Voice of America
05 Dec 2022, 23:06 GMT+10
ISLAMABAD - Afghanistan's Taliban authorities said Monday they had arrested a foreign operative of the Islamic State militant group for allegedly carrying out last week's failed assassination attempt on Pakistan's chief diplomat in the country.
Taliban spokesman Zabihullah Mujahid claimed in a statement, citing initial investigations, that Friday's gun assault on Pakistani Charge d'affaires Ubaid-ur-Rehman Nizamani in Kabul was plotted with the aim of sowing distrust with Islamabad.
Islamic State claimed responsibility for the attack, saying in a statement that two gunmen from its regional affiliate, Islamic State Khorasan Province or ISIS-K, had carried it out.
Mujahid wrote on Twitter the detainee "is a foreign country national and a member of Daesh." He used a local name for ISIS-K but did not say what country the suspect was from. The spokesman asserted that the assault was jointly planned by ISIS-K and anti-Taliban forces.
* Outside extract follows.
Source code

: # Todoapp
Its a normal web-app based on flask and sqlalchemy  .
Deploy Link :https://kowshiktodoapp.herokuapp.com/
Pakistani officials said Nizamani was on a routine afternoon walk inside the embassy compound when gunmen opened fire on him from a nearby building. He escaped unhurt, but his Pakistani security guard was hit in the chest and both legs by bullets.
"Some foreign groups are behind the attack and the intention was to create distrust between the two brotherly countries," Mujahid said. He added the investigation into the shooting incident was continuing and promised to share future details later.
ISIS-K has stepped up high-profile bombings and other terrorist attacks in Afghanistan since the Taliban seized power last year. The violence has killed top Taliban clerics and hundreds of members of the minority Shiite community. The terrorist group also claimed responsibility for a September suicide bombing near the Russian embassy in Kabul that killed two Russian staff and four Afghan visitors.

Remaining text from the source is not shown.